Irish Water plan for pipeline to Dublin no threat to port activities, says company

Shannon Foynes Port Company has rejected warnings that Irish Water's planned extraction of water from the river Shannon for Dublin homes and business could hit operations at Limerick port.

Campaigners against the proposed pipeline said it believed Irish Water’s plan to take out 330 million litres a day from the Shannon could lower water levels at the mouth of the river.

“If there isn’t sufficient strength of speed and flow – that is, if there is less water – the shipping channels will silt up and ships will not reach Limerick port. That would be a massive economic blow,” said Gerry Siney of the River Shannon Protection Alliance.

Port authorities said they were satisfied the pipeline would not "materially impact" dock operations at the facility, which relies on deep-water channels for much of its traffic.


Mr Siney described the plan as "ludicrous", adding: "This really doesn't stand up environmentally, economically and socially."


Saying Irish Water had dismissed other solutions for Dublin’s water needs, including desalination, Mr Siney claimed water levels on the Shannon could drop by 26 per cent.

“The level of the Shannon is the key to the whole thing. Taking Limerick, for example, at low tide we depend on the fast flow of the river to clear the shipping channels. It’s down to the amount of rain that falls.

“In the summer you’re getting less rain, and therefore the levels do go down in a natural way. Only in the past two or three years, boats have been running aground on the Shannon, and that’s without any water abstraction to Dublin. Warnings are given all the time about the dangers of running aground.”

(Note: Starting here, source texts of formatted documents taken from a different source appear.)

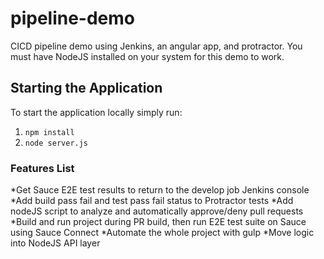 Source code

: # pipeline-demo
CICD pipeline demo using Jenkins, an angular app, and protractor.  You must have NodeJS installed on your system for this demo to work.

## Starting the Application
To start the application locally simply run:
1) `npm install`
2) `node server.js`

### Features List
*Get Sauce E2E test results to return to the develop job Jenkins console
*Add build pass fail and test pass fail status to Protractor tests
*Add nodeJS script to analyze and automatically approve/deny pull requests
*Build and run project during PR build, then run E2E test suite on Sauce using Sauce Connect
*Automate the whole project with gulp
*Move logic into NodeJS API layer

He said such a water level drop could not be tolerated. “The Shannon is a living system and you have flora and fauna in special areas of conservation which are very sensitive to drops in water levels,” he added.

Farming groups also oppose the plan. Labour TD Jan O'Sullivan said the pipeline, if it is given permission to go ahead, "should be controlled from Limerick and not Dublin".

“We all know that sometimes we have too much water coming down the river, and it causes problems. I would argue that the midwest should be able to say to Dublin it can take water at this particular time but it can’t take it when water levels are too low.”